Dans les campagnes du Hebei, la province qui entoure Pékin, le choc des inondations historiques, qui ont fait des dizaines de morts a laissé place à l’amertume. Parfois même à la colère : mercredi 9 août, des habitants de Gaobeidian, une ville appartenant à la préfecture de Baoding, au sud de Pékin, se sont rassemblés devant un bâtiment officiel pour protester contre le manque de réactivité des autorités. Ils ont été dispersés sans ménagement par la police.

Le soir, la grande place qui fait face au gouvernement local était protégée par des centaines d’agents, d’après des vidéos partagées en ligne. La veille, des scènes similaires avaient eu lieu à Bazhou, une autre ville affectée par les inondations, un peu plus au sud. Sur une vidéo, les habitants, qui font face à des policiers portant des boucliers, se plaignent d’avoir été aspergés de spray au poivre et entonnent en chœur le slogan : « Rendez-nous nos maisons ! »

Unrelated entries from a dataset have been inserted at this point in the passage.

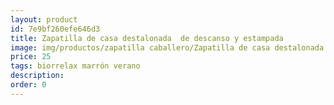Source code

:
 ```yaml
---
layout: product
id: 7e9bf260efe646d3
title: Zapatilla de casa destalonada  de descanso y estampada
image: img/productos/zapatilla caballero/Zapatilla de casa destalonada  de descanso y estampada=25=biorrelax marrón verano.webp
price: 25
tags: biorrelax marrón verano
description: 
order: 0
---
```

Alors que l’eau s’est retirée de la plupart des villages, l’heure est au nettoyage, mais aussi à l’évaluation des dégâts et aux demandes de réparations. Les plaintes sont multiples : à l’arrivée de l’eau, les habitants ont pointé du doigt le manque de préparation des autorités, et l’absence d’alerte ou d’évacuation de leurs villages, alors que d’autres ont été évacués à temps : le Hebei assure avoir évacué plus d’un million de personnes. Ceux qui sont restés sur place ont déploré la lenteur des secours, qui s’explique sans doute par l’ampleur de la catastrophe : Pékin a enregistré les plus fortes chutes de pluie depuis cent quarante ans.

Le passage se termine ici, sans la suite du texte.